Rendered images with source text:

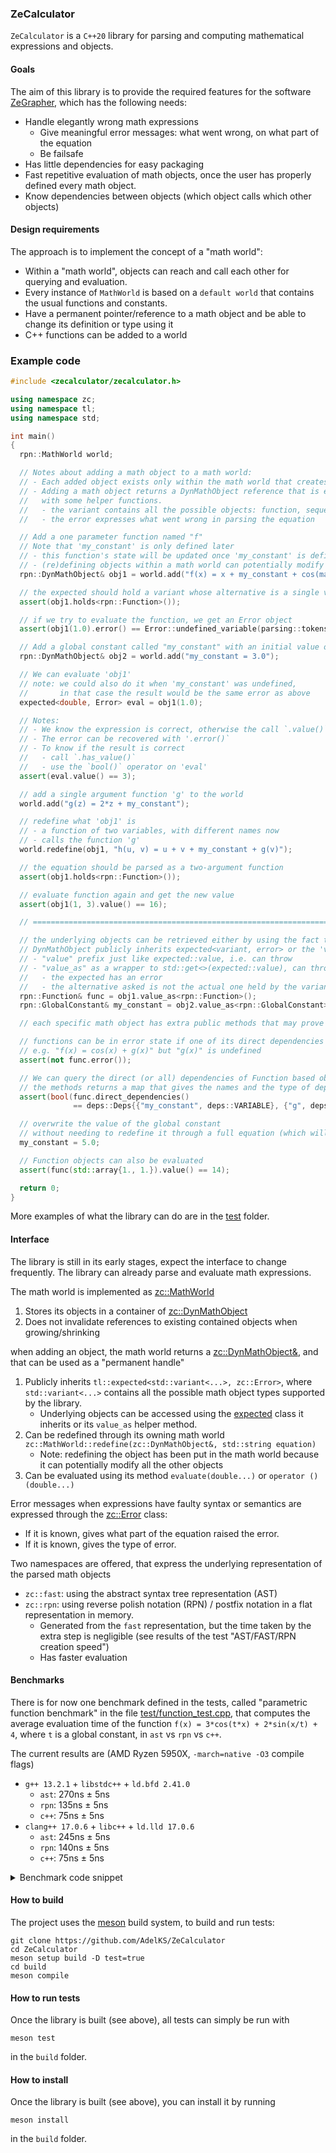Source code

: ### ZeCalculator

`ZeCalculator` is a `C++20` library for parsing and computing mathematical expressions and objects.

#### Goals
The aim of this library is to provide the required features for the software [ZeGrapher](https://github.com/AdelKS/ZeGrapher), which has the following needs:
- Handle elegantly wrong math expressions
  - Give meaningful error messages: what went wrong, on what part of the equation
  - Be failsafe
- Has little dependencies for easy packaging
- Fast repetitive evaluation of math objects, once the user has properly defined every math object.
- Know dependencies between objects (which object calls which other objects)

#### Design requirements
The approach is to implement the concept of a "math world":
- Within a "math world", objects can reach and call each other for querying and evaluation.
- Every instance of `MathWorld` is based on a `default world` that contains the usual functions and constants.
- Have a permanent pointer/reference to a math object and be able to change its definition or type using it
- C++ functions can be added to a world

### Example code

```c++
#include <zecalculator/zecalculator.h>

using namespace zc;
using namespace tl;
using namespace std;

int main()
{
  rpn::MathWorld world;

  // Notes about adding a math object to a math world:
  // - Each added object exists only within the math world that creates it
  // - Adding a math object returns a DynMathObject reference that is essentially an expected<variant, error>
  //   with some helper functions.
  //   - the variant contains all the possible objects: function, sequence, global constant, global variable, cpp function
  //   - the error expresses what went wrong in parsing the equation

  // Add a one parameter function named "f"
  // Note that 'my_constant' is only defined later
  // - this function's state will be updated once 'my_constant' is defined
  // - (re)defining objects within a math world can potentially modify every other objects
  rpn::DynMathObject& obj1 = world.add("f(x) = x + my_constant + cos(math::pi)");

  // the expected should hold a variant whose alternative is a single variable function
  assert(obj1.holds<rpn::Function>());

  // if we try to evaluate the function, we get an Error object
  assert(obj1(1.0).error() == Error::undefined_variable(parsing::tokens::Text("my_constant", 11), "f(x) = x + my_constant + cos(math::pi)"));

  // Add a global constant called "my_constant" with an initial value of 3.0
  rpn::DynMathObject& obj2 = world.add("my_constant = 3.0");

  // We can evaluate 'obj1'
  // note: we could also do it when 'my_constant' was undefined,
  //       in that case the result would be the same error as above
  expected<double, Error> eval = obj1(1.0);

  // Notes:
  // - We know the expression is correct, otherwise the call `.value()` will throw
  // - The error can be recovered with '.error()`
  // - To know if the result is correct
  //   - call `.has_value()`
  //   - use the `bool()` operator on 'eval'
  assert(eval.value() == 3);

  // add a single argument function 'g' to the world
  world.add("g(z) = 2*z + my_constant");

  // redefine what 'obj1' is
  // - a function of two variables, with different names now
  // - calls the function 'g'
  world.redefine(obj1, "h(u, v) = u + v + my_constant + g(v)");

  // the equation should be parsed as a two-argument function
  assert(obj1.holds<rpn::Function>());

  // evaluate function again and get the new value
  assert(obj1(1, 3).value() == 16);

  // ======================================================================================

  // the underlying objects can be retrieved either by using the fact that
  // DynMathObject publicly inherits expected<variant, error> or the 'value_as' helper function:
  // - "value" prefix just like expected::value, i.e. can throw
  // - "value_as" as a wrapper to std::get<>(expected::value), can throw for two different reasons
  //   - the expected has an error
  //   - the alternative asked is not the actual one held by the variant
  rpn::Function& func = obj1.value_as<rpn::Function>();
  rpn::GlobalConstant& my_constant = obj2.value_as<rpn::GlobalConstant>();

  // each specific math object has extra public methods that may prove useful

  // functions can be in error state if one of its direct dependencies are undefined
  // e.g. "f(x) = cos(x) + g(x)" but "g(x)" is undefined
  assert(not func.error());

  // We can query the direct (or all) dependencies of Function based objects
  // the methods returns a map that gives the names and the type of dep
  assert(bool(func.direct_dependencies()
              == deps::Deps{{"my_constant", deps::VARIABLE}, {"g", deps::FUNCTION}}));

  // overwrite the value of the global constant
  // without needing to redefine it through a full equation (which will require parsing etc...)
  my_constant = 5.0;

  // Function objects can also be evaluated
  assert(func(std::array{1., 1.}).value() == 14);

  return 0;
}
```

More examples of what the library can do are in the [test](./test/) folder.

#### Interface

The library is still in its early stages, expect the interface to change frequently. The library can already parse and evaluate math expressions.

The math world is implemented as [zc::MathWorld](./include/zecalculator/mathworld/decl/mathworld.h)
1. Stores its objects in a container of [zc::DynMathObject](./include/zecalculator/math_objects/decl/dyn_math_object.h)
2. Does not invalidate references to existing contained objects when growing/shrinking

when adding an object, the math world returns a [zc::DynMathObject&](./include/zecalculator/math_objects/decl/dyn_math_object.h), and that can be used as a "permanent handle"
1. Publicly inherits `tl::expected<std::variant<...>, zc::Error>`, where `std::variant<...>` contains all the possible math object types supported by the library.
   - Underlying objects can be accessed using the [expected](https://en.cppreference.com/w/cpp/utility/expected) class it inherits or its `value_as` helper method.
2. Can be redefined through its owning math world `zc::MathWorld::redefine(zc::DynMathObject&, std::string equation)`
   - Note: redefining the object has been put in the math world because it can potentially modify all the other objects
3. Can be evaluated using its method `evaluate(double...)` or `operator () (double...)`

Error messages when expressions have faulty syntax or semantics are expressed through the [zc::Error](include/zecalculator/error.h) class:
  - If it is known, gives what part of the equation raised the error.
  - If it is known, gives the type of error.

Two namespaces are offered, that express the underlying representation of the parsed math objects
- `zc::fast`: using the abstract syntax tree representation (AST)
- `zc::rpn`: using reverse polish notation (RPN) / postfix notation in a flat representation in memory.
  - Generated from the `fast` representation, but the time taken by the extra step is negligible (see results of the test "AST/FAST/RPN creation speed")
  - Has faster evaluation

#### Benchmarks
There is for now one benchmark defined in the tests, called "parametric function benchmark" in the file [test/function_test.cpp](test/function_test.cpp), that computes the average evaluation time of the function `f(x) = 3*cos(t*x) + 2*sin(x/t) + 4`, where `t` is a global constant, in `ast` vs `rpn` vs `c++`.

The current results are (AMD Ryzen 5950X, `-march=native -O3` compile flags)
- `g++ 13.2.1` + `libstdc++` + `ld.bfd 2.41.0`
  - `ast`: 270ns ± 5ns
  - `rpn`: 135ns ± 5ns
  - `c++`: 75ns ± 5ns
- `clang++ 17.0.6` + `libc++` + `ld.lld 17.0.6`
  - `ast`: 245ns ± 5ns
  - `rpn`: 140ns ± 5ns
  - `c++`: 75ns ± 5ns

<details>

<summary>Benchmark code snippet</summary>

```c++
  "parametric function benchmark"_test = []<class StructType>()
  {
    {
      constexpr parsing::Type type = std::is_same_v<StructType, FAST_TEST> ? parsing::Type::FAST : parsing::Type::RPN;
      constexpr std::string_view data_type_str_v = std::is_same_v<StructType, FAST_TEST> ? "FAST" : "RPN";

      MathWorld<type> world;
      auto& t = world.add("t = 1").template value_as<GlobalConstant<type>>();
      auto& f = world.add("f(x) =3*cos(t*x) + 2*sin(x/t) + 4").template value_as<Function<type>>();

      double x = 0;
      auto begin = high_resolution_clock::now();
      double res = 0;
      size_t iterations = 0;
      while (high_resolution_clock::now() - begin < 1s)
      {
        res += f({x}).value();
        iterations++;
        x++;
        t.set_fast(t.value()+1);
      }
      auto end = high_resolution_clock::now();
      std::cout << "Avg zc::Function<" << data_type_str_v << "> eval time: "
                << duration_cast<nanoseconds>((end - begin) / iterations).count() << "ns"
                << std::endl;
      std::cout << "dummy val: " << res << std::endl;
    }
    {
      double cpp_t = 1;
      auto cpp_f = [&](double x) {
        return 3*cos(cpp_t*x) + 2*sin(x/cpp_t) + 4;
      };

      double x = 0;
      auto begin = high_resolution_clock::now();
      double res = 0;
      size_t iterations = 0;
      while (high_resolution_clock::now() - begin < 1s)
      {
        res += cpp_f(x);
        iterations++;
        x++;
        cpp_t++;
      }
      auto end = high_resolution_clock::now();
      std::cout << "Avg C++ function eval time: " << duration_cast<nanoseconds>((end - begin)/iterations).count() << "ns" << std::endl;
      std::cout << "dummy val: " << res << std::endl;

    }

  } | std::tuple<FAST_TEST, RPN_TEST>{};
```

</details>

#### How to build

The project uses the [meson](mesonbuild.com/) build system, to build and run tests:
```shell
git clone https://github.com/AdelKS/ZeCalculator
cd ZeCalculator
meson setup build -D test=true
cd build
meson compile
```

#### How to run tests
Once the library is built (see above), all tests can simply be run with
```
meson test
```
in the `build` folder.

#### How to install
Once the library is built (see above), you can install it by running
```
meson install
```
in the `build` folder.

### [WHAT THE EXERCISE ASKS]
Only the lines above that include the word "inherits" belong in the answer; copy each one.

### [ANSWER TO THE EXERCISE]
  // DynMathObject publicly inherits expected<variant, error> or the 'value_as' helper function:
1. Publicly inherits `tl::expected<std::variant<...>, zc::Error>`, where `std::variant<...>` contains all the possible math object types supported by the library.
   - Underlying objects can be accessed using the [expected](https://en.cppreference.com/w/cpp/utility/expected) class it inherits or its `value_as` helper method.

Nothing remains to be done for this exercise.